The woman gestured to someone in the shadows and in moments the lights in the chandelier above Buffy’s head glowed to life. Buffy glanced up at it. Still too high to really use in a fight, or was it? She glanced from it to a stained glass window perpendicular to it – and half-open. A potential escape route. Not that she needed one.
She looked back down at the object in her palm, it appeared to be laminated and the lamination glittered when the lights hit its surface, smooth and hard to the touch. She held it up to the light to get a better look and almost dropped it when the colored iris in the center, familiar brown flecked with green, stared back at her.
“Isn’t it just perfect? I really hope you like it, Buffy. I even had them laminate it for you – give you something to remember him by.

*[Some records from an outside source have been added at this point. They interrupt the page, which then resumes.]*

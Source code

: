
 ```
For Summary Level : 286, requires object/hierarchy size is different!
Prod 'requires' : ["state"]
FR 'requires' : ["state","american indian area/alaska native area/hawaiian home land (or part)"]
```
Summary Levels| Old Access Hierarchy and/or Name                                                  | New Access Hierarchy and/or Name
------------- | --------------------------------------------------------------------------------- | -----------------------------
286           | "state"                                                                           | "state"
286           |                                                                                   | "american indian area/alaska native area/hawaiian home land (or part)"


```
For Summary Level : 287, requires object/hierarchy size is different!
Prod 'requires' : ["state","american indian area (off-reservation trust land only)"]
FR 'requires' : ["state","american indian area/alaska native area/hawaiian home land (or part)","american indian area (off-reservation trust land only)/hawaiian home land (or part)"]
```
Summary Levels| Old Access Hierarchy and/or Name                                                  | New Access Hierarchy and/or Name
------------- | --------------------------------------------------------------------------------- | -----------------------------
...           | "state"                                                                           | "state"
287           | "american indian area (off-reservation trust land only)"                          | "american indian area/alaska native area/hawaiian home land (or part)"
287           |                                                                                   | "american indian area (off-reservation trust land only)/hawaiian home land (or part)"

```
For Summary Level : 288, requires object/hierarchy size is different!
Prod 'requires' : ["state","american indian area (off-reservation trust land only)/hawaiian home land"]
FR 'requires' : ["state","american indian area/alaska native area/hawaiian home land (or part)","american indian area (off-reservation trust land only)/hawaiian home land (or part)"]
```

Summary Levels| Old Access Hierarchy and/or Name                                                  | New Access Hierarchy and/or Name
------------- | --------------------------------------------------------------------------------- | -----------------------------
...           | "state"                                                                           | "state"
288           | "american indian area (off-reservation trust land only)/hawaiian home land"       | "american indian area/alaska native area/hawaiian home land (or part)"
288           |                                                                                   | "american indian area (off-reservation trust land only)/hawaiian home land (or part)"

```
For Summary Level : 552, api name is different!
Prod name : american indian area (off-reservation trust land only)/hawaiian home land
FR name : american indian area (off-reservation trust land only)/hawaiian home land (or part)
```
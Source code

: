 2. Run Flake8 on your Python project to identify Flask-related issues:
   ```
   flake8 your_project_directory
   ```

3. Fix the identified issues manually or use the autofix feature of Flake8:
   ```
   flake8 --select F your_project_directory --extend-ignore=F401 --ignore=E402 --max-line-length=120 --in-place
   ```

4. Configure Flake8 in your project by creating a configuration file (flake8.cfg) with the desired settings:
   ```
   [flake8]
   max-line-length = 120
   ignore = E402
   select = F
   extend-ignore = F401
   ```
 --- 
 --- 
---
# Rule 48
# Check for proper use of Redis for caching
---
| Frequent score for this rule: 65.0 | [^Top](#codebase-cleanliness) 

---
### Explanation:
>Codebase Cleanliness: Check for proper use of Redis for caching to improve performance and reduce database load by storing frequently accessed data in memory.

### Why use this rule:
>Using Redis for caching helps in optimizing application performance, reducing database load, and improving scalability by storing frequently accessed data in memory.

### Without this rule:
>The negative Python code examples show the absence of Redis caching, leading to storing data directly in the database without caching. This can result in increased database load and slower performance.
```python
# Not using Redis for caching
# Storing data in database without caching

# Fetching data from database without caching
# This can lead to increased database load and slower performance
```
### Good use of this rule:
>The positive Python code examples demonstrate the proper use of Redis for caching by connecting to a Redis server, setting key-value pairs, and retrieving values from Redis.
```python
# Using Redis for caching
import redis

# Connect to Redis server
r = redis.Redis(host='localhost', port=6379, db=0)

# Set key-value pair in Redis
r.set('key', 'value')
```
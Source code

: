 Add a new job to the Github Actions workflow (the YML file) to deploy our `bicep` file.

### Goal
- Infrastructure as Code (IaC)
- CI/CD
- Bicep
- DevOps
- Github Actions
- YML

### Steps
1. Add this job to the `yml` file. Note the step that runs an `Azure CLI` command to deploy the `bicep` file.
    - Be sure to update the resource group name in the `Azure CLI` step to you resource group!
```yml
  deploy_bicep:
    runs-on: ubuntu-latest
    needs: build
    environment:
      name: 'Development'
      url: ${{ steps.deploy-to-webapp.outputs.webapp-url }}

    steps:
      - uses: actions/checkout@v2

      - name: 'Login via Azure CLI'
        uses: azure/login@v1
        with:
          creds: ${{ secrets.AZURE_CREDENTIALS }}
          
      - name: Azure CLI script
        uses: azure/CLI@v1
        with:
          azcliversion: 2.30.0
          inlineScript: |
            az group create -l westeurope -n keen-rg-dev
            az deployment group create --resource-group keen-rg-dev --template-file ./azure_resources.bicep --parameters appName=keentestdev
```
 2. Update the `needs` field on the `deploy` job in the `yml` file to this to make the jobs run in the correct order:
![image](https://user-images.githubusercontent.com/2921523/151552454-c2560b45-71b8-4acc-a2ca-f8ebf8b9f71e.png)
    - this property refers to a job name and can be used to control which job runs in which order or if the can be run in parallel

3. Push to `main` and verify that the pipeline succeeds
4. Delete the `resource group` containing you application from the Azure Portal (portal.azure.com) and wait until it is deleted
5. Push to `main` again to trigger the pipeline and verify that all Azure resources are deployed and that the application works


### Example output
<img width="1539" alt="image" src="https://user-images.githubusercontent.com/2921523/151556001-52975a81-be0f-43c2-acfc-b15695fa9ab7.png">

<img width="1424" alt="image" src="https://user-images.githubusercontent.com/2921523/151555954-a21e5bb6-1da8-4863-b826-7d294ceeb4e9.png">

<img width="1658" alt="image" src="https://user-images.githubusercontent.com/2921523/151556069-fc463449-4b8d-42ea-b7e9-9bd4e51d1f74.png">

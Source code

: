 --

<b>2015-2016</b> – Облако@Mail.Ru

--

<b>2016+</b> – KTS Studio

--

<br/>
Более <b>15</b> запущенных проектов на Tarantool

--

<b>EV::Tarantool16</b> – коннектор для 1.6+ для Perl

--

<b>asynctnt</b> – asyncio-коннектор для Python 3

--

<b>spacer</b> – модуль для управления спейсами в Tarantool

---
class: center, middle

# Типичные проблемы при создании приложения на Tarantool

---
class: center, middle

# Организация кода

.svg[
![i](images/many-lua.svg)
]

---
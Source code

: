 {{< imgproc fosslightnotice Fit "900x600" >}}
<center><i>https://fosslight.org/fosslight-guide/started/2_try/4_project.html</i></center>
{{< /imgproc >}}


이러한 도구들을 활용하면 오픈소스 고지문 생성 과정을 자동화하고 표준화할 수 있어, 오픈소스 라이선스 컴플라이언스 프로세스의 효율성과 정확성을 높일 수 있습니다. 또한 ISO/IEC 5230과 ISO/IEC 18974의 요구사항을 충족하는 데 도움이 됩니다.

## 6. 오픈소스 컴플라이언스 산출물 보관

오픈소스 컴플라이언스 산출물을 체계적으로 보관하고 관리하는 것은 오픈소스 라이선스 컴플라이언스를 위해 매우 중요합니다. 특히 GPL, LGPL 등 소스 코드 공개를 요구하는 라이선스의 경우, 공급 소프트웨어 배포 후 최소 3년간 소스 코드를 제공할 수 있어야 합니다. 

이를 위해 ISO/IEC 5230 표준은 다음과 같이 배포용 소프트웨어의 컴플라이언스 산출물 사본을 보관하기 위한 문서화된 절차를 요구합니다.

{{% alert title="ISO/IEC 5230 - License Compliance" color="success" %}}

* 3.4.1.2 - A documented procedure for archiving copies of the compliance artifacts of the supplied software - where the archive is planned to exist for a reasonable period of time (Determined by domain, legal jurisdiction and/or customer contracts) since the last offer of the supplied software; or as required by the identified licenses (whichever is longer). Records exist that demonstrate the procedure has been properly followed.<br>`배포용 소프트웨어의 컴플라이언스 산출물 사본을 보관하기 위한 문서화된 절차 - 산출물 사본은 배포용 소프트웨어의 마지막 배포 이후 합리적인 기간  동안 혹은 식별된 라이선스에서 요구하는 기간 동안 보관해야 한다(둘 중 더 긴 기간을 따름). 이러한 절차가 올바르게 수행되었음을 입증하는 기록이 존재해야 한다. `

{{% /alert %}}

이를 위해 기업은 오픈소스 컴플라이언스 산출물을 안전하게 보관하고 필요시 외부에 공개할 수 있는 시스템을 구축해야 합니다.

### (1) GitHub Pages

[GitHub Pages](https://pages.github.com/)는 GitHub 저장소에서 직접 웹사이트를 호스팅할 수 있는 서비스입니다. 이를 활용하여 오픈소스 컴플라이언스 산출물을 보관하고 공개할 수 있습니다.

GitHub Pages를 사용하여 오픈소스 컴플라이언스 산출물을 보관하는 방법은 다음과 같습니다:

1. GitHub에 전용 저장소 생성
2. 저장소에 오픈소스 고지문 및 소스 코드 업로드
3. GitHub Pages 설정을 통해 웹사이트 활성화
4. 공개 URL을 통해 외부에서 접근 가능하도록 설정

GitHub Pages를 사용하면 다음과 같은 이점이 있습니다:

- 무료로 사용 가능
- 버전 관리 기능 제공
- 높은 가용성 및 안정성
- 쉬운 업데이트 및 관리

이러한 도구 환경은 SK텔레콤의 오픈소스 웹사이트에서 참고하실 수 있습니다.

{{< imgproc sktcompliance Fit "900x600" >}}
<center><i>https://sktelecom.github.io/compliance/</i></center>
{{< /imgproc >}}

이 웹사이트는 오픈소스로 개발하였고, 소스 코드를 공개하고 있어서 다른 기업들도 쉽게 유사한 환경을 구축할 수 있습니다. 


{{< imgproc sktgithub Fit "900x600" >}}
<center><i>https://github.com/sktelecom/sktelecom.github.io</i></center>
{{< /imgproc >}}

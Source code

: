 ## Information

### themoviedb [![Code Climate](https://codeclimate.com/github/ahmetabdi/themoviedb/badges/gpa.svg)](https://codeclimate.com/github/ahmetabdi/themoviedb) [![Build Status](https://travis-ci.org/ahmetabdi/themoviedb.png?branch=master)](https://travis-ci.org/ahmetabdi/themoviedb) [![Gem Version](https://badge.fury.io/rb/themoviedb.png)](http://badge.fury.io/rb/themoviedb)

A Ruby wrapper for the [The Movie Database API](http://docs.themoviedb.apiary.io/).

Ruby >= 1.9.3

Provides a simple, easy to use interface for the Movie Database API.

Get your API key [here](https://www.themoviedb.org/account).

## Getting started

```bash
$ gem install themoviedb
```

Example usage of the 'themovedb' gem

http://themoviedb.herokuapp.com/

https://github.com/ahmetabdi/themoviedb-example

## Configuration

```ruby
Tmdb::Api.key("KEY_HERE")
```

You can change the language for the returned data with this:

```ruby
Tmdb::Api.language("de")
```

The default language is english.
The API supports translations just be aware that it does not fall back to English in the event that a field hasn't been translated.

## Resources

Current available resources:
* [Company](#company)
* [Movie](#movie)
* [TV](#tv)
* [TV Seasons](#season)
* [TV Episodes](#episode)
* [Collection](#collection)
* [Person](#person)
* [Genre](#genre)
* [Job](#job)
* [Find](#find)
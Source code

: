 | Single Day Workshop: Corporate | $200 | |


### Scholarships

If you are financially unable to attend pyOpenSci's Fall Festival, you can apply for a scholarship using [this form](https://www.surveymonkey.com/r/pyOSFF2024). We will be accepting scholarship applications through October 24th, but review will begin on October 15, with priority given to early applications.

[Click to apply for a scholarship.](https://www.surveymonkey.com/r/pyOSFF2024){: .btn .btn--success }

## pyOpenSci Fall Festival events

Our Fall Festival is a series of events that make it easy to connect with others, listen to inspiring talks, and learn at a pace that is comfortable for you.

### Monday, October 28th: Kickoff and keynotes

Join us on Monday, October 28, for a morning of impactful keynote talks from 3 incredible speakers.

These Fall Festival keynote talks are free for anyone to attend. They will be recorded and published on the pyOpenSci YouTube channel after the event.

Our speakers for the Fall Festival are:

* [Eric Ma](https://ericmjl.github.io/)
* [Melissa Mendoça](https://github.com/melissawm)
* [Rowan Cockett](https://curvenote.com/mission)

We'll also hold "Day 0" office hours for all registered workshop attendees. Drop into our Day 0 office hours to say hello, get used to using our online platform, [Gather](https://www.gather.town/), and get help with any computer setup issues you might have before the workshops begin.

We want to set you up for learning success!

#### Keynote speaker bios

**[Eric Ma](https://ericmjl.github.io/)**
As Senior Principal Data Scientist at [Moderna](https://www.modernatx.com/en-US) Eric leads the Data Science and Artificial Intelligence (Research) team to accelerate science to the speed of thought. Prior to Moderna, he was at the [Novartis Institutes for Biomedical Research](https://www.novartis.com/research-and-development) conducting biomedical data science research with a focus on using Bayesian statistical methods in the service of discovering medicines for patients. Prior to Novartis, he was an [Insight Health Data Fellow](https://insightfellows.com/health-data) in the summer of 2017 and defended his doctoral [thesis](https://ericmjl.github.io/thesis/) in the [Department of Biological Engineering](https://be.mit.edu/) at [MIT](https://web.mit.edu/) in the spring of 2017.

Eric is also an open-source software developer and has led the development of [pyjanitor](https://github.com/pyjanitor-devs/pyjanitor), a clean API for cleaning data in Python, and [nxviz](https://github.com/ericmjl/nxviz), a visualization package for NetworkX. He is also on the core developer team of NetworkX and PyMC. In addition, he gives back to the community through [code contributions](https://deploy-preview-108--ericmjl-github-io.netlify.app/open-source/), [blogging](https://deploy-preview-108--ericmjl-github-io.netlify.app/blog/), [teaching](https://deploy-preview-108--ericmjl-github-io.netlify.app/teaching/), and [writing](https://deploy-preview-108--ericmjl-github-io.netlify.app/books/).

Xander would have appreciated that, I think.” The woman tilted her head, her face lit now by the light glow of the chandelier. Wisps of straight brown hair drifted across her face.
“Whaaat…” Buffy took a breath. Pull yourself together, she thought. “What did you do?”
“He screamed when I plucked it out – sort of like a woman. Heh. Is that what he sounded like when what’s his – oh yes, your Preacher friend plucked out the other one?”
Buffy felt rage bubble up within, course through her veins at the thing that stood in front of her. All thought, all action became focused on one task – destroying that abomination that claimed to be her sister. She lifted the laminated thingy in her hand, she couldn’t bring herself to call it what it was, and with all her slayer strength thrust it at the figure standing in front of her.
Almost as if it had anticipated her action, the figure, without extending much effort at all, delicately lifted its hand and caught the object. Then with a thoughtful grin, crunched it effortlessly, tiny slivers of glass exploded outwards from its fist. It stuck the cigarette in its mouth again, took another puff.
“Temper, temper, Mio Sorella. Is that any way to treat a gift from your sister?”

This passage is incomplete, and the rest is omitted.